The word tracheostomy originated from two Greek words: the root tom-(from Greek τομή tomḗ) meaning “to cut”, and the word trachea (from Greek τραχεία tracheía). The oldest mention of tracheostomy can be found in the Hindu Medical text, RigVeda, 4,000 years back.1,2 Later, in 1550 BC, the Ebers Papyrus described tracheostomy. Surgical tracheostomy (ST) was performed for many of those afflicted during the 1952 Copenhagen polio epidemic, sadly all 15 patients who had tracheostomy died.3

Sanctorius, an Italian surgeon, was probably the first to perform percutaneous tracheostomy in the 16th century, however, it was Sheldon who used the word ‘percutaneous tracheostomy’ in 1955.4 We started performing percutaneous dilatational tracheostomy (PDT) in India in mid-90s, initially using the Grigg’s technique. Over the last 2 decades, percutaneous tracheostomy is being increasingly done in most Indian ICUs, safely, even in coagulopathic patients.5,6

In this issue of IJCCM, Gupta et al., report the results of DISSECT, a multicenter prospective observational study of PDTs, carried out over 3 months in Indian ICUs.7 Nine hundred twenty three tracheostomies were performed in 67 ICUs, majority being percutaneous tracheostomies (72.6%). Single dilator technique (60%) was the commonest technique, followed by the Guide-wire Dilating Forceps (GWDF) (29%) and Ciaglia, multiple dilator technique (11%). Most intensivists (58%) performed PDT without using either fiberoptic bronchoscopy (28%) or ultrasonography (14%) for guidance. PDT was done faster than ST, and hemorrhage or desaturation occurred less often with PDT. The authors reported that cost, as reported by the participants, was lower for PDT.

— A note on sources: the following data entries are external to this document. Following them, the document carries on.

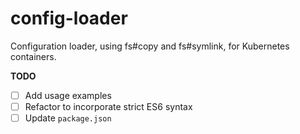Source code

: # config-loader
Configuration loader, using fs#copy and fs#symlink, for Kubernetes containers.

**TODO**
* [ ] Add usage examples
* [ ] Refactor to incorporate strict ES6 syntax
* [ ] Update `package.json`
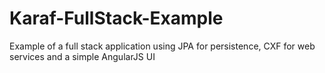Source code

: Karaf-FullStack-Example
=======================

Example of a full stack application using JPA for persistence, CXF for web services and a simple AngularJS UI
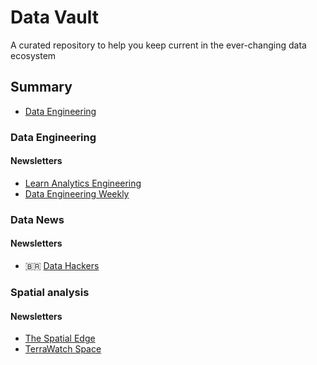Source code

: # Data Vault
A curated repository to help you keep current in the ever-changing data ecosystem

## Summary

* [Data Engineering](#data-engineer)

### Data Engineering

#### Newsletters

* [Learn Analytics Engineering](https://learnanalyticsengineering.substack.com/subscribe)
* [Data Engineering Weekly](https://www.dataengineeringweekly.com/subscribe)

### Data News

#### Newsletters
* <span>&#x1f1e7;&#x1f1f7;</span> [Data Hackers](https://www.datahackers.news/)


### Spatial analysis

#### Newsletters

* [The Spatial Edge](https://yohaniddawela.substack.com/subscribe)
* [TerraWatch Space](https://newsletter.terrawatchspace.com/subscribe)





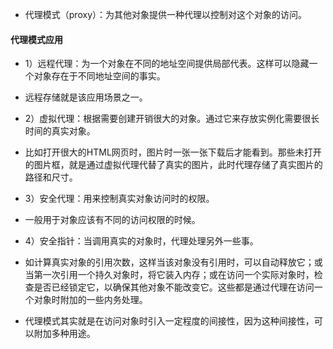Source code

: + 代理模式（proxy）：为其他对象提供一种代理以控制对这个对象的访问。

#### 代理模式应用
+ 1）远程代理：为一个对象在不同的地址空间提供局部代表。这样可以隐藏一个对象存在于不同地址空间的事实。
 * 远程存储就是该应用场景之一。
+ 2）虚拟代理：根据需要创建开销很大的对象。通过它来存放实例化需要很长时间的真实对象。
 * 比如打开很大的HTML网页时，图片时一张一张下载后才能看到。那些未打开的图片框，就是通过虚拟代理代替了真实的图片，此时代理存储了真实图片的路径和尺寸。
+ 3）安全代理：用来控制真实对象访问时的权限。
 * 一般用于对象应该有不同的访问权限的时候。
+ 4）安全指针：当调用真实的对象时，代理处理另外一些事。
 * 如计算真实对象的引用次数，这样当该对象没有引用时，可以自动释放它；或当第一次引用一个持久对象时，将它装入内存；或在访问一个实际对象时，检查是否已经锁定它，以确保其他对象不能改变它。这些都是通过代理在访问一个对象时附加的一些内务处理。


+ 代理模式其实就是在访问对象时引入一定程度的间接性，因为这种间接性，可以附加多种用途。
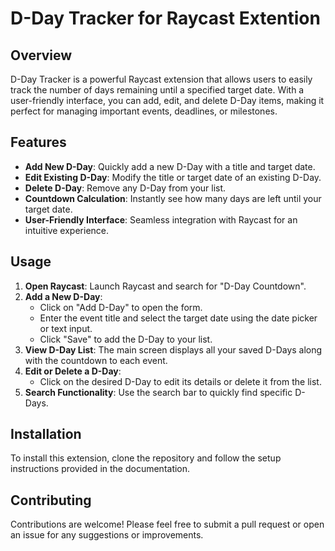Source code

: # D-Day Tracker for Raycast Extention

## Overview

D-Day Tracker is a powerful Raycast extension that allows users to easily track the number of days remaining until a specified target date. With a user-friendly interface, you can add, edit, and delete D-Day items, making it perfect for managing important events, deadlines, or milestones.

## Features

- **Add New D-Day**: Quickly add a new D-Day with a title and target date.
- **Edit Existing D-Day**: Modify the title or target date of an existing D-Day.
- **Delete D-Day**: Remove any D-Day from your list.
- **Countdown Calculation**: Instantly see how many days are left until your target date.
- **User-Friendly Interface**: Seamless integration with Raycast for an intuitive experience.

## Usage

1. **Open Raycast**: Launch Raycast and search for "D-Day Countdown".
2. **Add a New D-Day**:
   - Click on "Add D-Day" to open the form.
   - Enter the event title and select the target date using the date picker or text input.
   - Click "Save" to add the D-Day to your list.
3. **View D-Day List**: The main screen displays all your saved D-Days along with the countdown to each event.
4. **Edit or Delete a D-Day**:
   - Click on the desired D-Day to edit its details or delete it from the list.
5. **Search Functionality**: Use the search bar to quickly find specific D-Days.

## Installation

To install this extension, clone the repository and follow the setup instructions provided in the documentation.

## Contributing

Contributions are welcome! Please feel free to submit a pull request or open an issue for any suggestions or improvements.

This study for the first time reports the increasing preference of Indian intensivists for PDTs in their patients. A similar trend was reported for the period 2007–2014 in USA, where the no. of tracheostomies performed by the pulmonary and critical care physicians increased from 7.2% in 2007 to 14.1% in 2014.8 The tracheostomies were performed by pulmonary and critical care/CC physicians more often if they worked in large hospitals (>500 beds) and in major academic centers. Though we do not have data earlier than the DISSECT study from India, the large case series from Kumar et al., gives a similar signal from India.6

Apart from the limitations mentioned by the authors, there are other limitations to this data. That PDT is a safe procedure is generally accepted. However, PDT has some limitations. In DISSECT, there were patients where PDT was not performed, due to reasons such as absence of adequate skill, admitting consultant opinion, coagulopathy, PDT cost thought to be high, short neck, FOB or USG not being available. Disregarding coagulopathy and admitting consultant opinions as the reason for not doing PDT, literature shows that the operator may face technical difficulties during PDT. In a systematic review comparing PDT vs. ST, Klotz et al., looked at perioperative and postoperative complications.9 Both techniques were safe with low incidence of complications. However, the rate of technical difficulties with PDT was higher (7.3%) compared with ST (1.8%). The risk difference between the two techniques was 0.04 (95% CI 0.01–0.08, p = 0.01). Twelve cases in the PDT group had to be converted to ST because of technical difficulties (1.7%). Putensen et al. reported 4 main types of technical difficulties in their systematic review, difficult insertion, difficult dilatation, both difficult insertion and dilatation and false passage. The OR for technical difficulties with PDT was 4.58 (95% CI 2.21–9.47, p < 0.0001).10

We need to be cautious while accepting that cost of PDT is lower than surgical tracheostomy, based on DISSECT study alone.7 The study was not actually designed to look at the costs and these were not actually measured, which in in itself is not easy to do. You have to take into account apart from the cost of the disposables, the costs of manpower (amount of time spent per individual who performed PDT), the cost of other equipment (disposable and reusable i.e., FOB or USG), the cost of drugs used, cost of platelet transfusion, etc. The previous studies concluding PDT to be cheaper bank on two facts: need for operating room time and the surgical charges, which are both not applicable to the PDT at the bedside. Levin et al. compared the costs of ST performed in OT or ICU with PDT.11 They found that the costs of ST in OT (2071$) and ICU (1997$), which included OT, surgical and anesthesia charges and staff charges, were nearly same. The surgeon charges were the same for PDT, however, there were no anesthesia or staff charges and reduced equipment charges. Due to additional cost of bronchoscopy (628$), the total charge, even for PDT was 1632$. They estimated that if the ST were done at the bedside, without anesthesia charges, it would be cheaper (1542$). Pattnaik et al. showed in over 300 patients that PDT can be done safely without fiberoptic guidance, while Kumar et al. found that PDT can be performed safely even in coagulopathic patients.5,6 In contrast, a recent study reported that while it was safe to do PDT without the bronchoscope, use of the bronchoscope was significantly associated with complications (adjusted OR, 6.7; 95% CI, 1.3–43.4; p = 0.04) after adjusting for other factors. This is surprising to say the least and needs to be confirmed in other studies. Overall it appears that PDT can be done at the bedside even without FOB or real-time USG. A prospective study is therefore needed to ascertain the exact cost benefit conferred by a bedside PDT.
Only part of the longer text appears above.